Question
vpc gateway setup for webapp and multiple users
- Posted March 13, 2021
- DigitalOcean VPCUbuntu 20.04
hello, i’m responsible to take our on-premise web crm (sugarcrm) and put on the cloud, as more sales people are working remotely.
we’re very concerned about security, thats why we want to put it on a vpc, but are not sure the “logistics” of the users authentications.
they would be login in from their homes so they would have different and dynamic ips.
additionally we would like to have granular control on what they are accessing and have for example schedules (theu can access the vpc fr 8 to 5).
i envision some kind of web app gateway, where they login and there they get their privilages to access x,y, or z server.
but im not sure where to start.
the info i’ve found is just to forward the ports on the gateway droplet, but that doesn’t seem to make much sense on our scenario.
any ideas o help?
kind regards!
r. malla
These answers are provided by our Community. If you find them useful, show some love by clicking the heart. If you run into issues leave a comment, or add your own answer to help others.
Spawn a Droplet and configure an opensource VPN solution.

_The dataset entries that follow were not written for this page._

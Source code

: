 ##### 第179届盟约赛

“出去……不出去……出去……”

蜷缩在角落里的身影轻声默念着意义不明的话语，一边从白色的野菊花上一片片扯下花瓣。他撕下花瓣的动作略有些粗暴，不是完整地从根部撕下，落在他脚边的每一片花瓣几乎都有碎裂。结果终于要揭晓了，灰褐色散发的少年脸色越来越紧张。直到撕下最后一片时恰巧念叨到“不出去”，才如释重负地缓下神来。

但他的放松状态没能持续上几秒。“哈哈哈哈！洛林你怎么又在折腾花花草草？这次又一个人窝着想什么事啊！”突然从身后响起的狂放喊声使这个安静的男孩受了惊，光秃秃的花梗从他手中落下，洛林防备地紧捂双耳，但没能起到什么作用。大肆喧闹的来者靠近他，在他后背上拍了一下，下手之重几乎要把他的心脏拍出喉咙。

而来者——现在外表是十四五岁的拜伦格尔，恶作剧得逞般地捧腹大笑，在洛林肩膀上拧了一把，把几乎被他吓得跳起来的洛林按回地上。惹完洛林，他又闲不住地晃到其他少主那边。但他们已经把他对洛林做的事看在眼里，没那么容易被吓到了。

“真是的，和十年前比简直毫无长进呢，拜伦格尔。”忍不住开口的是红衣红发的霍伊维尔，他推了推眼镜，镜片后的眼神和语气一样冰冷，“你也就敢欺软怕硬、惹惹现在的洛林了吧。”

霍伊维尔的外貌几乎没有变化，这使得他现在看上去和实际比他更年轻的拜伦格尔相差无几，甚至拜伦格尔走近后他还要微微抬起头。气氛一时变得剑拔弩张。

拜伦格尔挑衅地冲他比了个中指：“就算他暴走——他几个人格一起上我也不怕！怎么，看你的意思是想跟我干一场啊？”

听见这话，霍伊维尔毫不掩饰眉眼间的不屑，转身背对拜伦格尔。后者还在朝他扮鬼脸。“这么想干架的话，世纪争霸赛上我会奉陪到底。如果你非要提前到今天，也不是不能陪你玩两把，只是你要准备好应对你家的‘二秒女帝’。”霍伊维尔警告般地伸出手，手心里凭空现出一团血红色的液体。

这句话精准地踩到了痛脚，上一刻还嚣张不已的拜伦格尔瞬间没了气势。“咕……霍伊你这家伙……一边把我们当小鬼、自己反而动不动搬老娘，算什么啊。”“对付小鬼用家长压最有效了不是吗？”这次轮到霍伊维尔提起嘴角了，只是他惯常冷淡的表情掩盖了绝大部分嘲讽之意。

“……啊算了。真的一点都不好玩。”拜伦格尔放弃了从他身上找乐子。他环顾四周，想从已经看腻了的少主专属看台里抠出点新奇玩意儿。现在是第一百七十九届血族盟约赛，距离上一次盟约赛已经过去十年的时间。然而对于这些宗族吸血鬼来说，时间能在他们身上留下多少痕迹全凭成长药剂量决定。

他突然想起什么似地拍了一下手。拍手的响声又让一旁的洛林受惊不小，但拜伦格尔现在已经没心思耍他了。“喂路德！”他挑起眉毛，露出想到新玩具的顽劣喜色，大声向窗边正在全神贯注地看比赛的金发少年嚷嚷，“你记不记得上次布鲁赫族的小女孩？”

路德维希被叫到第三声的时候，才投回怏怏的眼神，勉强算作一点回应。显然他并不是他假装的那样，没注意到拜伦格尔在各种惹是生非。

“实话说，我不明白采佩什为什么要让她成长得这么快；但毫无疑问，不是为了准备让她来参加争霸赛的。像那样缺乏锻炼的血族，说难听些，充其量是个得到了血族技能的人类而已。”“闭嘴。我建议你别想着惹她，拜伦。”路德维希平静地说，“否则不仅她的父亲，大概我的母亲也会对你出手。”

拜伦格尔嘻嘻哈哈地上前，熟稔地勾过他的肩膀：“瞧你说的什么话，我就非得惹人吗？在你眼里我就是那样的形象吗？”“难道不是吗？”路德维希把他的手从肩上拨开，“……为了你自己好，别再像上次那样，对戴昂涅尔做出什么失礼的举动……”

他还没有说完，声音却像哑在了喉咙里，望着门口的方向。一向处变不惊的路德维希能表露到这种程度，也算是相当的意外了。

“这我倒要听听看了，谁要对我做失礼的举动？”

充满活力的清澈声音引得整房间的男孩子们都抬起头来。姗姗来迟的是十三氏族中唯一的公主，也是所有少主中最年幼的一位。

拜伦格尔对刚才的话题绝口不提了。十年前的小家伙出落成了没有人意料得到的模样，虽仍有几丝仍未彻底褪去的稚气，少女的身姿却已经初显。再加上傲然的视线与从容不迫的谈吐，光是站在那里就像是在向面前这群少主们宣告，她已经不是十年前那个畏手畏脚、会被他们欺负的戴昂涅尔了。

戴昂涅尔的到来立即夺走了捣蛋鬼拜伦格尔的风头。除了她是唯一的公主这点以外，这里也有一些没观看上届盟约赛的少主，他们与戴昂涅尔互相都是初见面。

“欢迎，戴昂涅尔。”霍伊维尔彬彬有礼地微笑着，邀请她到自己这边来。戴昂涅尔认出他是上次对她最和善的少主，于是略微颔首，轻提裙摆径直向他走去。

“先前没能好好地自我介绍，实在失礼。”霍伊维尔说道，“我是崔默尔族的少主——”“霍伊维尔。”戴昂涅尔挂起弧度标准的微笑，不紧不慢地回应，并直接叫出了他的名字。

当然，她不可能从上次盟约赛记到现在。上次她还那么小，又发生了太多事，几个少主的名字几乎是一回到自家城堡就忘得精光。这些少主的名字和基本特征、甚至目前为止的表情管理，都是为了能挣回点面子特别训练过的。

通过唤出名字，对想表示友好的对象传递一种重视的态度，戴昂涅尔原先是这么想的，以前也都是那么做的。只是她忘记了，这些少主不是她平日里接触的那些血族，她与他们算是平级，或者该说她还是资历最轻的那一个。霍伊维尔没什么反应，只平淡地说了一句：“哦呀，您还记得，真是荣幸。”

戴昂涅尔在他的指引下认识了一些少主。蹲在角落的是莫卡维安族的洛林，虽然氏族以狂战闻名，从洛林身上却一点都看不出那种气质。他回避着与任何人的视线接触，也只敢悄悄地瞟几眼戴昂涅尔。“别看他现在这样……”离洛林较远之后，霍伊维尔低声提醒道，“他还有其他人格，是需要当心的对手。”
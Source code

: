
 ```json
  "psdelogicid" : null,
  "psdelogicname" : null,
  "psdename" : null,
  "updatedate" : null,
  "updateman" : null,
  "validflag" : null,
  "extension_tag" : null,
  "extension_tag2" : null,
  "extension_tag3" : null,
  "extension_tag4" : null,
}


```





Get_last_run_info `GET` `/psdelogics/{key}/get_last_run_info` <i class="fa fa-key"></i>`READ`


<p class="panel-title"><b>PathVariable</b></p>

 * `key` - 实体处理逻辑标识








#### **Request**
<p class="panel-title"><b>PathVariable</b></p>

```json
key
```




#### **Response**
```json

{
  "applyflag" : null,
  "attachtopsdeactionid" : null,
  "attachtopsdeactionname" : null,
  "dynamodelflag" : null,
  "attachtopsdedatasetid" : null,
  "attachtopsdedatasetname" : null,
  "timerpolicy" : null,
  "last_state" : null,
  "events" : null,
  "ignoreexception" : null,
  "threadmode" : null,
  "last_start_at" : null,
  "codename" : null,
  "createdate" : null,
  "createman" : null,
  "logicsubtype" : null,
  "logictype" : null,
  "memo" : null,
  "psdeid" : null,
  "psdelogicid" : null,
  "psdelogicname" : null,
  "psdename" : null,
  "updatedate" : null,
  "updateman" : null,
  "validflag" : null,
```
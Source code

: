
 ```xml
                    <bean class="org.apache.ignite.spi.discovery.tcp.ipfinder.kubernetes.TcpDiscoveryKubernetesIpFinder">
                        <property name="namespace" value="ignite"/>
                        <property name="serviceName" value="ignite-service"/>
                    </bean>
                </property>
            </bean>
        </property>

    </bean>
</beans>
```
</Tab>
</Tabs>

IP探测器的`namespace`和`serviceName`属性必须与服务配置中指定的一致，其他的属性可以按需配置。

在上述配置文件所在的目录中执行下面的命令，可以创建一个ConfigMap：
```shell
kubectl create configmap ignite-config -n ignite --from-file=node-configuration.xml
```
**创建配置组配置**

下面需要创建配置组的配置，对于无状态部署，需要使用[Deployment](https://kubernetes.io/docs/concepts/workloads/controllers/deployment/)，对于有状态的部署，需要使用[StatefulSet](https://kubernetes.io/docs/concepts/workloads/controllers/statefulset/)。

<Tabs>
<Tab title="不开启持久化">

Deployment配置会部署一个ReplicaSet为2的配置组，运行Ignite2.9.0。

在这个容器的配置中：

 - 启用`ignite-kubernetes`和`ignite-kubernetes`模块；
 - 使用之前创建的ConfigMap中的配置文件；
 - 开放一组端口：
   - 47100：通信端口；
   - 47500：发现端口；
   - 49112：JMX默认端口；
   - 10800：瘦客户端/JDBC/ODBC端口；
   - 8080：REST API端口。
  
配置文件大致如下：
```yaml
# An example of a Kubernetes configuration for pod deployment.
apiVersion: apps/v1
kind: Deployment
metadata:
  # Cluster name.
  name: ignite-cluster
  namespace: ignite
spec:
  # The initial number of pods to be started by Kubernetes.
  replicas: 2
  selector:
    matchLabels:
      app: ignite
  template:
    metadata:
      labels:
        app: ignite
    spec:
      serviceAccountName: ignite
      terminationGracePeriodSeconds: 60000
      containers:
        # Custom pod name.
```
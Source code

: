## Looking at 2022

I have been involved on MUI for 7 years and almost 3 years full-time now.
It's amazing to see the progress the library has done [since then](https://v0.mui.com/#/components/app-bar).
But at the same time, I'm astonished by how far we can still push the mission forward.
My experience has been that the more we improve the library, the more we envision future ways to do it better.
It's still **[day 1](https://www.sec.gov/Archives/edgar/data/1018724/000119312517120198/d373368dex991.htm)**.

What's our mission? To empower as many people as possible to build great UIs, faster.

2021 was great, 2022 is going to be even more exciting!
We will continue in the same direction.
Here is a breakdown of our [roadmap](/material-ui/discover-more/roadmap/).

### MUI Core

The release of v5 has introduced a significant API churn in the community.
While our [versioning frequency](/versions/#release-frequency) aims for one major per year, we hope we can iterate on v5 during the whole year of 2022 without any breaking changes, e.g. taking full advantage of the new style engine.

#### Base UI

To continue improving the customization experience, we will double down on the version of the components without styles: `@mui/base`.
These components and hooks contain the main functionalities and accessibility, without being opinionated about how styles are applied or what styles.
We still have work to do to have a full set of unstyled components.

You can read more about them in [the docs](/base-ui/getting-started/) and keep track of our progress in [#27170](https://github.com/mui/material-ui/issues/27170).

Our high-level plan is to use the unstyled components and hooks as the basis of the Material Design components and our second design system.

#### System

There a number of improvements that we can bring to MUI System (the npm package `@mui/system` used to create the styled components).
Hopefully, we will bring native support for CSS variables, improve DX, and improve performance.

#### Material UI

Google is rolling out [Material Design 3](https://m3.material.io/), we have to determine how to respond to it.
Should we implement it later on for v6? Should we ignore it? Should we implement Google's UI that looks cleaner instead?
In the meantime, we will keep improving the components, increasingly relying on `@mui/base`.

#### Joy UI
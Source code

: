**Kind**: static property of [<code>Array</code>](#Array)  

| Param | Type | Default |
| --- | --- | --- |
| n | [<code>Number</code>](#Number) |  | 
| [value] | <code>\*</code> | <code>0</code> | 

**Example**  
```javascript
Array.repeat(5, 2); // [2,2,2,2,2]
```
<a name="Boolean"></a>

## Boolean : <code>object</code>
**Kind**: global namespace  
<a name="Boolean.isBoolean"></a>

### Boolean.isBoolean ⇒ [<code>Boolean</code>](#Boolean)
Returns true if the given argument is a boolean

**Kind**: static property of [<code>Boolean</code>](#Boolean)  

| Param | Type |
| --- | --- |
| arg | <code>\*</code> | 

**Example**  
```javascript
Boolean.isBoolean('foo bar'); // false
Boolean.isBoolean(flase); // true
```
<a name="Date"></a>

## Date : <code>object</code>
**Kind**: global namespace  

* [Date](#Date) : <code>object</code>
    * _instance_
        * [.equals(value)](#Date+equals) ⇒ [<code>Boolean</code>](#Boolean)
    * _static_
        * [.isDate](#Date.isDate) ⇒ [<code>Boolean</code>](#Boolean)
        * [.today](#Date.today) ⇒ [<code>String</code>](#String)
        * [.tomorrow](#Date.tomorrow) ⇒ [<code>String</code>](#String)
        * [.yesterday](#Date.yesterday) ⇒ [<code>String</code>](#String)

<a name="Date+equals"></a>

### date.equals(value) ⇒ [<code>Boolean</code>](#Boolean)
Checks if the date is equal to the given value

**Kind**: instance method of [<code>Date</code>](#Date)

There are a lot of choices, but I would recommend OpenVPN or Pritunl.
Both have very stable clients and are easy to setup. Both offers per user/group access policies that allow you to configure privileges and restrictions. You can assign different groups different IP subnets and configure firewall rules to restrict access. An example is here: https://openvpn.net/community-resources/configuring-client-specific-rules-and-access-policies/
additionally, would like to have different privilage profiles, for example, the sales staff only to be able to access the crm server, the accounting staff only the erp server and the ceo to access all servers.